Cinco Solos: a arquitetura do gesto e do silêncio
Cinco Solos nasce como uma série de 29 folhas em feltro sintético recortado a laser, produzidas por Adalgisa Campos em 2022 durante sua residência na La Chambre Blanche, no Canadá. Cada página funciona como um “solo” autônomo, mas que, ao se reunir às demais, evoca paisagem, corpo e estrutura. A obra expande, em forma e conceito, investigações já presentes em outros projetos da artista, aprofundando a relação entre desenho, repetição, espacialidade e gesto.
Cinco Solos, 2022, Feltro sintético recortado a laser, 29 páginas. 21 x 29,7 cm cada
O uso do feltro — material sensível, macio, de origem industrial — é aqui confrontado pela precisão técnica do corte a laser. Essa fricção entre o orgânico e o mecânico produz uma tensão sutil: há uma regularidade geométrica que aponta para a abstração moderna, mas que é logo distendida pelas curvaturas naturais do tecido, pelas imperfeições do manuseio, pelas dobras imprevisíveis. O livro se transforma, assim, em um corpo que respira.
A obra ganha forma como um livro-objeto de presença escultórica, cuidadosamente editado à mão. Essa versão prolonga a experiência visual em uma cadência temporal e rítmica — o ato de folhear se torna gesto coreográfico, em que a mão guia o olhar e a repetição adquire densidade meditativa. Cada folha é ao mesmo tempo imagem e intervalo, plano e profundidade, silêncio e vibração.

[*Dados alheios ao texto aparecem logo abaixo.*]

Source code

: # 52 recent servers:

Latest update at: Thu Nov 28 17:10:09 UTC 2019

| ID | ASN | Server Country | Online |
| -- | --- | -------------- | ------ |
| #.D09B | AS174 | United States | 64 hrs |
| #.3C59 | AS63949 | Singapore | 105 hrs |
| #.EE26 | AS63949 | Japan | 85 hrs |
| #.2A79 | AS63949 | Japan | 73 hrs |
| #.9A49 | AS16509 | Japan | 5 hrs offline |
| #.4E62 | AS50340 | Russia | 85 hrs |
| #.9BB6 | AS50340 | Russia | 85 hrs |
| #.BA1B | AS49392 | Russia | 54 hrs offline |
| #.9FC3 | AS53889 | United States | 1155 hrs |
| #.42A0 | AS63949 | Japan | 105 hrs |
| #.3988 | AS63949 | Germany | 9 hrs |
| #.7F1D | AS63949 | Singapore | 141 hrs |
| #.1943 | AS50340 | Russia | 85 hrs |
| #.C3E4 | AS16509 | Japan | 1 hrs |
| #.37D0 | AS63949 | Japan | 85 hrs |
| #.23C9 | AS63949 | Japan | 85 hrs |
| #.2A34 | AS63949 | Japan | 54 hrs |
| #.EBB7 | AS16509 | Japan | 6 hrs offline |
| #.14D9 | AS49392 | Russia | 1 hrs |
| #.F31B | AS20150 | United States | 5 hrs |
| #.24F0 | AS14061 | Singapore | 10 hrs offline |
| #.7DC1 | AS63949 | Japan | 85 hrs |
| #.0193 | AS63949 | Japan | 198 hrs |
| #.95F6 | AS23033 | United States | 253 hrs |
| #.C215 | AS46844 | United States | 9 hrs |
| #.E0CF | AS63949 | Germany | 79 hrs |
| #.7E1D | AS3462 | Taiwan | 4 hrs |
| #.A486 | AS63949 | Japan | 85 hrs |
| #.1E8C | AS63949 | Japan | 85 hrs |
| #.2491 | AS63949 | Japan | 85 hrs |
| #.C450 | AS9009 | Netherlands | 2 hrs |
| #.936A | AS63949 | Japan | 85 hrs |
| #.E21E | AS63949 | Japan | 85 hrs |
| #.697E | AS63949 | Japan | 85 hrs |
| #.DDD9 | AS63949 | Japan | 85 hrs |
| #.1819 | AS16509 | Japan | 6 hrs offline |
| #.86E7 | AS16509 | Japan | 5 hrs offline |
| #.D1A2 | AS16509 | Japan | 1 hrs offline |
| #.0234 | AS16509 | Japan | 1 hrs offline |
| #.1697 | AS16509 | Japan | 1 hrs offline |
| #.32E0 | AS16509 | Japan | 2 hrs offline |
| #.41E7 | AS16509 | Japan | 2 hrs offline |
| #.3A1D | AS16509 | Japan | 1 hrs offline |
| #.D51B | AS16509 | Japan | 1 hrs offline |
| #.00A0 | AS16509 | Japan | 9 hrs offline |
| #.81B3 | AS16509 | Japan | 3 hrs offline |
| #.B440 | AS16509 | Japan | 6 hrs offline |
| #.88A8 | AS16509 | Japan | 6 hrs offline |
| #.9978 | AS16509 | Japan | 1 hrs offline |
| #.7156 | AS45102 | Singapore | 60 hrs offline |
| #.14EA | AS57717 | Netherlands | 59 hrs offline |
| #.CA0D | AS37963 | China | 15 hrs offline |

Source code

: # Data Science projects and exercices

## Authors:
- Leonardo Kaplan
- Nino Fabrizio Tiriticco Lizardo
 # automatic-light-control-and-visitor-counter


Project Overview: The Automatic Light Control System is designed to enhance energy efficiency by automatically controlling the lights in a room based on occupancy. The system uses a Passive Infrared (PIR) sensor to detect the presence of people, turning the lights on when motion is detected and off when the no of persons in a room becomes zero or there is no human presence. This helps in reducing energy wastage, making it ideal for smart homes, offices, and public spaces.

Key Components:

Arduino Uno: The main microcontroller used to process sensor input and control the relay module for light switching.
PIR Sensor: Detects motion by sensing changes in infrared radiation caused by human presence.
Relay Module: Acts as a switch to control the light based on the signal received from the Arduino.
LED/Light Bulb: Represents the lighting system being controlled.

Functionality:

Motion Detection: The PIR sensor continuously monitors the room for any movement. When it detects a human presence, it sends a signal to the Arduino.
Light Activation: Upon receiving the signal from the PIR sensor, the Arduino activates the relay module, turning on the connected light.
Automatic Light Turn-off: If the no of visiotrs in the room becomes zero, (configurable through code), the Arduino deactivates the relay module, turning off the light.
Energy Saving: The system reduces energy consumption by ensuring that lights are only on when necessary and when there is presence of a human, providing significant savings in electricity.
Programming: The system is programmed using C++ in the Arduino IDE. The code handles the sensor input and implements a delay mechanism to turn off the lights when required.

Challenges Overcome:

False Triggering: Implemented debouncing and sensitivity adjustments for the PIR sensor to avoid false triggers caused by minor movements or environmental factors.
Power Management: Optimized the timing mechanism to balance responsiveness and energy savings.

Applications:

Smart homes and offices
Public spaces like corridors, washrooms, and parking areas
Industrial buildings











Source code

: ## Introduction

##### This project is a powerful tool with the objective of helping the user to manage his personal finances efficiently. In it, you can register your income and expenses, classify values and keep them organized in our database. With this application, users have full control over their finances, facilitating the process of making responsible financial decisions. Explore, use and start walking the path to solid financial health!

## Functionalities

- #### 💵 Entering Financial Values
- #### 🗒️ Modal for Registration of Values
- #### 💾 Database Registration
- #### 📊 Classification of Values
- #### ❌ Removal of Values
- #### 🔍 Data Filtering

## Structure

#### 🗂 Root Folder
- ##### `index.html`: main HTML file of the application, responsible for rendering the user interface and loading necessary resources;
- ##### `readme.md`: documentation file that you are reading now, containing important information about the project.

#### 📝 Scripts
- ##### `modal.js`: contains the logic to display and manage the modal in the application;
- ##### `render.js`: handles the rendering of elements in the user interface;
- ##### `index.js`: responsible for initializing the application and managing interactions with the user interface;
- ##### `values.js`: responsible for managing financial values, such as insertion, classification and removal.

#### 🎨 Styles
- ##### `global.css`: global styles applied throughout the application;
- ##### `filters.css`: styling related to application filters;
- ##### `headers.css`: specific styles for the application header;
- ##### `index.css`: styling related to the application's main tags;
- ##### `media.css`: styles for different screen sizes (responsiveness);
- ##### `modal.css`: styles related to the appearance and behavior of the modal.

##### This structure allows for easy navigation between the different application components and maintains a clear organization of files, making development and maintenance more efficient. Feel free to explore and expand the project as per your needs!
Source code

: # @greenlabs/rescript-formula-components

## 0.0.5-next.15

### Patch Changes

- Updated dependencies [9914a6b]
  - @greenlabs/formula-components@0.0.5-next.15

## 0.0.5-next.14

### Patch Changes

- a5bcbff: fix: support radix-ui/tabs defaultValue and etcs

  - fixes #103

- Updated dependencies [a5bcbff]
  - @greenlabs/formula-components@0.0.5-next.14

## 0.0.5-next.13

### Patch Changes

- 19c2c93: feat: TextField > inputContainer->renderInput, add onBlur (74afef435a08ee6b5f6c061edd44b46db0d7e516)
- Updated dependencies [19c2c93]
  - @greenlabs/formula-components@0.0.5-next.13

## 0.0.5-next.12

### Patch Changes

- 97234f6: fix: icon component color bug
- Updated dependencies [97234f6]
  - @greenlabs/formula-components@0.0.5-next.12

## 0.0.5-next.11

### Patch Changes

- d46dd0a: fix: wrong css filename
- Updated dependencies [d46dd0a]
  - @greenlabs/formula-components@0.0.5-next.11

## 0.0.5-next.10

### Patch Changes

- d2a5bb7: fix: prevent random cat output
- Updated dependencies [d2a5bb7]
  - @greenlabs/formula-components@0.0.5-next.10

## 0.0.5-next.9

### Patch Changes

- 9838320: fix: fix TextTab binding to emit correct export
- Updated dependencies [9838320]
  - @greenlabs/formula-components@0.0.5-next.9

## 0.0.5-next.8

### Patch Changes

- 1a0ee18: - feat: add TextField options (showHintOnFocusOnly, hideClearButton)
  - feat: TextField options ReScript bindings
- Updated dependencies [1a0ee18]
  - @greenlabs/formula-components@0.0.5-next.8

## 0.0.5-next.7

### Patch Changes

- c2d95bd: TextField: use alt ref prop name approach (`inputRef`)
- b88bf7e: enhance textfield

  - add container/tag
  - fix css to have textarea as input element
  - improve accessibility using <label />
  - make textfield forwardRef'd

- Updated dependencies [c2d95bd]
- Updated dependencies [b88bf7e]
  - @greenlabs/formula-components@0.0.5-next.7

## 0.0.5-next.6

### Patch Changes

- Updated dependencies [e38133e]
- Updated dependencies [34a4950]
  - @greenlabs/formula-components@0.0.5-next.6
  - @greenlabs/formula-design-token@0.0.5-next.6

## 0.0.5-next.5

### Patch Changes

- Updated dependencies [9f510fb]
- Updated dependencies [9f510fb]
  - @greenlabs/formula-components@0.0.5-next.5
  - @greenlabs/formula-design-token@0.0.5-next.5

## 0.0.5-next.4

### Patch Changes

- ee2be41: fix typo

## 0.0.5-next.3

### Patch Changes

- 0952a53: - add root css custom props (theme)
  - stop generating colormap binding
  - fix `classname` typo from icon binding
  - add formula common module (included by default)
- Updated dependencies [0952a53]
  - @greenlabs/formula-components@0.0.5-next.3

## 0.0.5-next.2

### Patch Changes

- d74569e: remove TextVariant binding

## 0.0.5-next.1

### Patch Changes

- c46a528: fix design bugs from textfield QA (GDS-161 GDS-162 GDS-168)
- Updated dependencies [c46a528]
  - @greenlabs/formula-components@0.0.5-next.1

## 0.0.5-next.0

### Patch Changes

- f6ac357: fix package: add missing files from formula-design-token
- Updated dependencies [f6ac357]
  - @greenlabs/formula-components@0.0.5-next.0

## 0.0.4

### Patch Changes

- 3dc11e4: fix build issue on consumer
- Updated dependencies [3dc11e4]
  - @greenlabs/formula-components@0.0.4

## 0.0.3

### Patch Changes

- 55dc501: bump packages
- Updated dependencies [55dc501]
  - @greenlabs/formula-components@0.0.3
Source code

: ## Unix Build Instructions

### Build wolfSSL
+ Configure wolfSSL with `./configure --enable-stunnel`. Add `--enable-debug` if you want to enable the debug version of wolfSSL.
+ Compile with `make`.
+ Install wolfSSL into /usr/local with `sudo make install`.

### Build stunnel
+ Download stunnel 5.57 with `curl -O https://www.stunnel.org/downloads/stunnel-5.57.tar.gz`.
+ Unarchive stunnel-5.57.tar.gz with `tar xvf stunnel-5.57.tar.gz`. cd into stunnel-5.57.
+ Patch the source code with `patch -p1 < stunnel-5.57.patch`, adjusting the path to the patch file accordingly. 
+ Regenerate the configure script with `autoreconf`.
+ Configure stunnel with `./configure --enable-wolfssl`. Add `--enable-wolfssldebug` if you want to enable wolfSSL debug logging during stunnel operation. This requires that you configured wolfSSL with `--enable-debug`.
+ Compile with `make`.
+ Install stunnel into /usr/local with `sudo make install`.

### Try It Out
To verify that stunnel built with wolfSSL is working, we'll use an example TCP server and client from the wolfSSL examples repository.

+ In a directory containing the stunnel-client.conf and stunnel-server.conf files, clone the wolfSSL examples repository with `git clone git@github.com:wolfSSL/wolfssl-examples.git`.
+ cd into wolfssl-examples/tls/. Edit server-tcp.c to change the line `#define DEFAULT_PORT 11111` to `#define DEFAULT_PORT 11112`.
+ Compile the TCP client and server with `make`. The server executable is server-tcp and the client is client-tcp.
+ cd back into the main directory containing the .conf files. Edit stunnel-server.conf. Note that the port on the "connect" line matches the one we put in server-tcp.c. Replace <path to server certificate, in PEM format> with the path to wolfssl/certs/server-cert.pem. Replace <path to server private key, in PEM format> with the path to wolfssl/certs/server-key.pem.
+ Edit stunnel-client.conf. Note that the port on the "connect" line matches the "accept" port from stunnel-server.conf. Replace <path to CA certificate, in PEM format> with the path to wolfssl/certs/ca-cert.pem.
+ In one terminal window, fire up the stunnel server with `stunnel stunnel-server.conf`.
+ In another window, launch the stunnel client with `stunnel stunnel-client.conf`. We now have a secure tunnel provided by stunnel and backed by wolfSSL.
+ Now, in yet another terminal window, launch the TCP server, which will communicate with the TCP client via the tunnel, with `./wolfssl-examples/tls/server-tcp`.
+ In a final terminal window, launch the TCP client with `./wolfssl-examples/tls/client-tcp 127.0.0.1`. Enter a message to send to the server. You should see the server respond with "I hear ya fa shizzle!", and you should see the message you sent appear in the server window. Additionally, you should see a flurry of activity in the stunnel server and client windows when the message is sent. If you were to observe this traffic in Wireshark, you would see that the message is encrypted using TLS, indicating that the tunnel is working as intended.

Cinco Solos, 2022, Feltro sintético recortado a laser, 29 páginas. 21 x 29,7 cm cada
Cinco Solos se inscreve com força na trajetória de Adalgisa, onde o desenho — entendido como modo de pensar, medir, habitar — permanece como eixo central. Seja em papel, parede ou tecido, a artista parte sempre de um princípio estrutural que se abre à sensibilidade do corpo e ao imprevisível do tempo. Seus trabalhos frequentemente ativam modos de ver e tocar que exigem pausa, deslocamento e escuta — como se a própria obra fosse uma arquitetura a ser habitada.
Com Cinco Solos, Adalgisa Campos tensiona categorias entre o livro e a escultura, entre a página e o espaço, entre o módulo e o infinito. É uma obra que pulsa entre o mínimo e o múltiplo, que convida à contemplação, mas também ao contato. Um gesto silencioso que funda território.